Saat dimintai tanggapan, Nuryadi memilih merendah. “Masih ada proses proses selanjutnya dan saya akan tegak lurus kepada partai apapun segala keputusan DPP partai selanjutnya,” ujarnya, Kamis, 25 Agustus 2025.
Namun, Ketua DPD PDIP Jawa Barat, Ono Surono, mengingatkan bahwa proses belum selesai. “Semua proses penjaringan adalah tahap awal dan berjalan transparan serta tanpa ada voting. Semuanya tinggal di proses lebih lanjut, dan semuanya tinggal menunggu keputusan Ibu Ketua Umum.” Paparnya.
Dengan kata lain, meskipun Nuryadi unggul secara dukungan PAC, keputusan akhir tetap berada di tangan Ketua Umum PDIP Megawati Soekarnoputri. Mekanisme penjaringan hanyalah formalitas politik yang tetap bermuara pada restu DPP.
Berdasarkan hasil inventarisasi usulan PAC, selain Nuryadi yang didukung 9 kecamatan, sejumlah nama lain juga ikut meramaikan. Tri Adhianto belum diketahui secara pasti mengantongi dukungan dari berapa kecamatan.
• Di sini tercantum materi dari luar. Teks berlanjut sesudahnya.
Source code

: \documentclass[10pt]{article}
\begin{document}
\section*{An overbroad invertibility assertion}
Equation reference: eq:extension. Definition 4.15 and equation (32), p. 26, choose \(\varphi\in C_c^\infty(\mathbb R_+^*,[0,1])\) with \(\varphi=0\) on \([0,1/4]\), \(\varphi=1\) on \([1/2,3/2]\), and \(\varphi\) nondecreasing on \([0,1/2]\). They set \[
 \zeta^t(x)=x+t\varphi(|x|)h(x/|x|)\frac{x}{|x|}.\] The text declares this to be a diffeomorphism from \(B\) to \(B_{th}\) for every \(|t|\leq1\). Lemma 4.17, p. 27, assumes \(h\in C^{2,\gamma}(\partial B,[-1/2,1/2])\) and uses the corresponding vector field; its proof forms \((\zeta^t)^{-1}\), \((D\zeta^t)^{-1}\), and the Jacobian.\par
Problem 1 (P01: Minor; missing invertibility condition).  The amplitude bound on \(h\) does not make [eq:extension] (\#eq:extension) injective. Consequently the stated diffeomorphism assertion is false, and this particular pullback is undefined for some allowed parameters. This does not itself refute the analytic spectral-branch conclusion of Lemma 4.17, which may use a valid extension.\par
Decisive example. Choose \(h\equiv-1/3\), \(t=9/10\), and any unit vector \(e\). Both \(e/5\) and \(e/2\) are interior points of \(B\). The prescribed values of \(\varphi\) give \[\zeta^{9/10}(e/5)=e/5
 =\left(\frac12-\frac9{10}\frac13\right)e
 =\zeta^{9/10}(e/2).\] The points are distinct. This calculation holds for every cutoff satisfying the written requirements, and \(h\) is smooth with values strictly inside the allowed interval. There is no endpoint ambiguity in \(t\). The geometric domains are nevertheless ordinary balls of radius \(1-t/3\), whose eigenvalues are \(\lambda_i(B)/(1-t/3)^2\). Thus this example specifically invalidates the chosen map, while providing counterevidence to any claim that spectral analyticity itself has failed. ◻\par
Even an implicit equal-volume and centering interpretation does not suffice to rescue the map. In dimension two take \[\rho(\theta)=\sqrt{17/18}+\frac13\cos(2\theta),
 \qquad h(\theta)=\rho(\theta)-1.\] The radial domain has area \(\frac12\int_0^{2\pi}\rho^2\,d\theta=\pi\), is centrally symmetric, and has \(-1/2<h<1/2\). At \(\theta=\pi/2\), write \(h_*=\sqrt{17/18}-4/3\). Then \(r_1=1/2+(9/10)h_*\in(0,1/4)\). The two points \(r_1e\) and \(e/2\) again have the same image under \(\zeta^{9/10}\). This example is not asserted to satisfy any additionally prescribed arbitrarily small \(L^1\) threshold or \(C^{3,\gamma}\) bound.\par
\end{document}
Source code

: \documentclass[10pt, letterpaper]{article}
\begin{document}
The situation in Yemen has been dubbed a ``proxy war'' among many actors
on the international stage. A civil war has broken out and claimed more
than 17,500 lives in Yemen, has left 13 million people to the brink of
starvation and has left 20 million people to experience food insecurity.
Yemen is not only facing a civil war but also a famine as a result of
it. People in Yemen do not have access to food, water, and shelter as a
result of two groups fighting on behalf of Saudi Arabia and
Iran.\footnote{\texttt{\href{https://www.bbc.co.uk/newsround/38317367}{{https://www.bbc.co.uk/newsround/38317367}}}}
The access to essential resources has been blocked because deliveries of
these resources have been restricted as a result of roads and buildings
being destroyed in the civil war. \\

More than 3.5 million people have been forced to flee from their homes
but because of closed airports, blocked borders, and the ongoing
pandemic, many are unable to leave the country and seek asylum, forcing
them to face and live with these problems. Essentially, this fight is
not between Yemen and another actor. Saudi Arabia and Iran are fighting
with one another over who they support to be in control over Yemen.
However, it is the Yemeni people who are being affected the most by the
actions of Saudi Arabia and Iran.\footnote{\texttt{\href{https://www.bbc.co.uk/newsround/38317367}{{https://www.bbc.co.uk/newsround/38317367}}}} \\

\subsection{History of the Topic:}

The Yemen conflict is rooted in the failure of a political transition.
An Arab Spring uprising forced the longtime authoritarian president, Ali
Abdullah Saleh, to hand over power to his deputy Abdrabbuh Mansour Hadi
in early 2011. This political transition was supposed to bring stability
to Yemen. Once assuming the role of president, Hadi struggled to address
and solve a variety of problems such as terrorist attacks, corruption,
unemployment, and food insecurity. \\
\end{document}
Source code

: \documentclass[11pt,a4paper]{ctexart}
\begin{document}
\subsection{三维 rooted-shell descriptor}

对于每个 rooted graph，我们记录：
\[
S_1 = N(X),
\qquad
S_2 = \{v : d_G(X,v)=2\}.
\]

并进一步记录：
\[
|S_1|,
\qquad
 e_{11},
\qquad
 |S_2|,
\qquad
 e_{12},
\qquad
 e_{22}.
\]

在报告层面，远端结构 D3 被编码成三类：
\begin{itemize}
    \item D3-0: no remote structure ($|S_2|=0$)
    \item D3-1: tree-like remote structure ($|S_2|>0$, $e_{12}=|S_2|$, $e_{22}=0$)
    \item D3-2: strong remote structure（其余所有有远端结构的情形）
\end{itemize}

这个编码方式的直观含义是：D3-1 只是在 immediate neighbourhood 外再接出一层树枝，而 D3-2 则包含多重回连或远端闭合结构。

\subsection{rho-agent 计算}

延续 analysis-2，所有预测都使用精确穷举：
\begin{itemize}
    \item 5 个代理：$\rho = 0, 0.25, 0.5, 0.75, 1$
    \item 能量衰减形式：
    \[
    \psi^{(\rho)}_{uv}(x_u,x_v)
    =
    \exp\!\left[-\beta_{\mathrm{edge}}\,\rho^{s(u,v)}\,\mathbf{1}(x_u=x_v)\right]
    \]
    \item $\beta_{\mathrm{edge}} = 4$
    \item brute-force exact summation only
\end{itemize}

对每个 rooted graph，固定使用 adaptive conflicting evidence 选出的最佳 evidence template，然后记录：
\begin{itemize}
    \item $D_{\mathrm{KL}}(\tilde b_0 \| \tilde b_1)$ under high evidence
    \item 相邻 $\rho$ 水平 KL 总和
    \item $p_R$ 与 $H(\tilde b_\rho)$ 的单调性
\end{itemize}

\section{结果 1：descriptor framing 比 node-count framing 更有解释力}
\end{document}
Tumai dan Ahmad Faisal sama-sama 4 kecamatan, Rudi Heryansah 3 kecamatan, Anim Imamudin 2 kecamatan, sementara nama-nama lain seperti Oloan Nababan, Nico Godjang, hingga Nova Angelika hanya mendapat 1 dukungan.
Konfercab PDIP Kota Bekasi dijadwalkan berlangsung usai Konferda PDIP Jawa Barat pada September 2025. Dari forum inilah, keputusan resmi siapa yang akan duduk di kursi Ketua DPC PDIP Kota Bekasi diumumkan, setelah melalui proses DPD dan DPP.
Di atas kertas, Nuryadi unggul telak. Namun, politik PDIP bukan soal angka semata, restu Megawati tetap menjadi penentu tunggal siapa yang akan memimpin banteng moncong putih di Kota Bekasi.